**Directions for this task:**
Find "réévalue $q$)~; plafonner" and "Opérations en titres assorties de couvertures" in the records below. Copy the lines holding them and every line between, exactly, and no others.

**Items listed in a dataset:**
== == ==

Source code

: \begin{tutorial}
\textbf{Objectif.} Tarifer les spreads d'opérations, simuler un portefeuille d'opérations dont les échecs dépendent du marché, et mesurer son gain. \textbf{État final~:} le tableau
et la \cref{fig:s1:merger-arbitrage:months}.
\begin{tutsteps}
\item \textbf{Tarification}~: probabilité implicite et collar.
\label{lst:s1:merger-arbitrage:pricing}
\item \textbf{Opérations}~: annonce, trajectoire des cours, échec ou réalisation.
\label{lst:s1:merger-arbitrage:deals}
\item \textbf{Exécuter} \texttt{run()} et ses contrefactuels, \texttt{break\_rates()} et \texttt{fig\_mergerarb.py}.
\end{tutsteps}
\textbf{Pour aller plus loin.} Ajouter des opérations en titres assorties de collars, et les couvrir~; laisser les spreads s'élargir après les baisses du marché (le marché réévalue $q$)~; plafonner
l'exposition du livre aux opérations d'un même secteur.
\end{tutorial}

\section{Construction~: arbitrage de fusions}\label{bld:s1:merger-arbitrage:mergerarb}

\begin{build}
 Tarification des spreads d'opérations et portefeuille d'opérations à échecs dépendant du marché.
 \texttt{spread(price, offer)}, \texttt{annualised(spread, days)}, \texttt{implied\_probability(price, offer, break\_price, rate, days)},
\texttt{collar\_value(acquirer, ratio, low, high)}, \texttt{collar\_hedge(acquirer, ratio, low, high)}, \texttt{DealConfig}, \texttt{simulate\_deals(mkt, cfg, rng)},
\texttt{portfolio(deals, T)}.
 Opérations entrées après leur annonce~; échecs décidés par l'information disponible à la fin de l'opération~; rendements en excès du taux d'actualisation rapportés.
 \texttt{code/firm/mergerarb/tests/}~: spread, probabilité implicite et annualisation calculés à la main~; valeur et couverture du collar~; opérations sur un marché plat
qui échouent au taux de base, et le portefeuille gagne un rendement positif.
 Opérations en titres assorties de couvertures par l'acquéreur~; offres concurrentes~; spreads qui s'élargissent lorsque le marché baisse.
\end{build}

== == ==

**Answer area:**
\textbf{Pour aller plus loin.} Ajouter des opérations en titres assorties de collars, et les couvrir~; laisser les spreads s'élargir après les baisses du marché (le marché réévalue $q$)~; plafonner
l'exposition du livre aux opérations d'un même secteur.
\end{tutorial}

\section{Construction~: arbitrage de fusions}\label{bld:s1:merger-arbitrage:mergerarb}

\begin{build}
 Tarification des spreads d'opérations et portefeuille d'opérations à échecs dépendant du marché.
 \texttt{spread(price, offer)}, \texttt{annualised(spread, days)}, \texttt{implied\_probability(price, offer, break\_price, rate, days)},
\texttt{collar\_value(acquirer, ratio, low, high)}, \texttt{collar\_hedge(acquirer, ratio, low, high)}, \texttt{DealConfig}, \texttt{simulate\_deals(mkt, cfg, rng)},
\texttt{portfolio(deals, T)}.
 Opérations entrées après leur annonce~; échecs décidés par l'information disponible à la fin de l'opération~; rendements en excès du taux d'actualisation rapportés.
 \texttt{code/firm/mergerarb/tests/}~: spread, probabilité implicite et annualisation calculés à la main~; valeur et couverture du collar~; opérations sur un marché plat
qui échouent au taux de base, et le portefeuille gagne un rendement positif.
 Opérations en titres assorties de couvertures par l'acquéreur~; offres concurrentes~; spreads qui s'élargissent lorsque le marché baisse.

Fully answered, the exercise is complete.